Aquellos triunfos continuos hicieron  que forjáramos una relación muy especial, que si bien no llegaba a la amistad, se aproximaba mucho a eso.
              El era un paisano del campo de 70 y yo un hombre de la ciudad de 40 y sin embargo todo estaba bien entre nosotros. A mí me gustaba preguntarle acerca de algunas historias de su vida pasada en los pagos del Quequén o en Lobería pero él era siempre muy parco al respecto. Una vez, durante una partida le dije. “don Casanova, tómese una ginebra” y entonces me contestó. “No, gracias, yo la cura de giniebra ya me la hice”.
              Y así estuvimos cada verano durante unos cinco años. Era una relación de mucho afecto, aunque jamás llegamos a tutearnos.

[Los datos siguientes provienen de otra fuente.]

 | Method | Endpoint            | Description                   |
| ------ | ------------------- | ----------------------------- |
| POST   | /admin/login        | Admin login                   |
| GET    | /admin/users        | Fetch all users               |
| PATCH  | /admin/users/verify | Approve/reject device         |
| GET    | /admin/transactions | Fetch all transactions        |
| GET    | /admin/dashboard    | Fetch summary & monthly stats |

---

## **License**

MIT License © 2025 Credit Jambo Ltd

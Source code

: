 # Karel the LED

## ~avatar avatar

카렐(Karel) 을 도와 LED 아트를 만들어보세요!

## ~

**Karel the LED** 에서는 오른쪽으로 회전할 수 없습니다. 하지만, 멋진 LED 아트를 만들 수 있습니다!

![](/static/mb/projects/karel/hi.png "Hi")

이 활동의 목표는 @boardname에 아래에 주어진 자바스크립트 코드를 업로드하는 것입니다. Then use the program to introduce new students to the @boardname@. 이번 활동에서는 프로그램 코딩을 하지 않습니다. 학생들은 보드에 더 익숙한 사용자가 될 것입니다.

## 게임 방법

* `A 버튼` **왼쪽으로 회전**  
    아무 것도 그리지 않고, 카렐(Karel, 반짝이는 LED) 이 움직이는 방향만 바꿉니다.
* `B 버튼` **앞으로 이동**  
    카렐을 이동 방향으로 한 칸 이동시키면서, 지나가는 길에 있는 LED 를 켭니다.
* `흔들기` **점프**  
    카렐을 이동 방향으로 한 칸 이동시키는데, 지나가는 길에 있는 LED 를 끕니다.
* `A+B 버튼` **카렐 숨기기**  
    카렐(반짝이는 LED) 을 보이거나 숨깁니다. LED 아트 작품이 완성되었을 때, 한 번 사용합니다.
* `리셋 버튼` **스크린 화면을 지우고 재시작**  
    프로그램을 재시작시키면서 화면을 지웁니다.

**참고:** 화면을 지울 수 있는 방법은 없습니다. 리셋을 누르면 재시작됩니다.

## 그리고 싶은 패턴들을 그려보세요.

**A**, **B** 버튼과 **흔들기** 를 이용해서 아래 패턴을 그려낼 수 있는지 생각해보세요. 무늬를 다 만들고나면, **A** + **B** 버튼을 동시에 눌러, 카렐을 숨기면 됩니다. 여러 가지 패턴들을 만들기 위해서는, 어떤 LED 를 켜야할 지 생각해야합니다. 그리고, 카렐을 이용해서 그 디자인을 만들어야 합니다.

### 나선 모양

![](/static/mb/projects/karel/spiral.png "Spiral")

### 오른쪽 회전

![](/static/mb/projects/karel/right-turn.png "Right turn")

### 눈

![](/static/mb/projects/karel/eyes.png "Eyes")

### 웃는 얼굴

              Yo arribaba a Gesell, me instalaba en la casa y al otro día me iba al bar de doña Herminia para iniciar la rutina de los años anteriores. Entonces lo veía a don Casanova y él me saludaba con una reiterada frase.”¿Cómo anda el porteño? para mí es un gusto verlo” Y yo lo abrazaba (aunque de forma leve) ya que don Casanova era un hombre de costumbres moderadas y no le gustaban mucho los excesos.
              Una vez me pidió que le enseñe a jugar al Dominó y aquello me causó algo de asombro. Luego comprendí que por las tardes -cuando yo estaba en la playa- se jugaba al Dominó en el bar por bastante dinero y el deseaba intervenir en las jugadas. Para mí fue un honor enorme que don Casanova me pidiera eso. Era una forma de sellar, de manera tácita, el vínculo de afecto que nos unía en aquel tiempo. Pero tuve una sorpresa más. El sencillo paisano del campo argentino, no solo aprendió a jugar al Dominó, sino que adquirió una destreza extraordinaria. Y siempre elaboraba la estrategia adecuada y muchas veces ganaba.
             Un año, finalmente, regresé a Villa Gesell al bar de doña Herminia. Pregunté por él y me dijeron que había muerto de una neumonía el invierno anterior.
             No creo que esta afirmación pueda sorprender a nadie.
             Lo cierto es que en ese momento sentí una fuerte contradicción en mi alma. La misma que suele provocar la muerte en cualquier persona. Por un lado la certeza de que esta es la ley de la vida y que debe cumplirse y por el otro lado la angustia y la desolación de saber que ya no veremos más a la persona que hemos amado. Entonces pregunté donde estaba enterrado y me dijeron que su tumba se hallaba en el Cementerio Municipal de Villa Gesell.
Y allí fui con un pequeño ramo de flores y le dije “Querido Viejo, el porteño ha venido a despedirse. Usted ha sido un amigo de gran felicidad para mí y espero verlo algún día si Dios así lo dispone” y entonces dejé los jazmines sobre la tierra apisonada.
               Aquí termina la historia de don Casanova, un hombre del campo argentino, sin grandes estridencias pero escrita con el alma.
Una historia que es un homenaje al futuro pero a través de las cosas que han sucedido en el pasado. Emotiva y sencilla tal vez, pero no tengan dudas que ha sido escrita de la manera en que a don Casanova le hubiera gustado.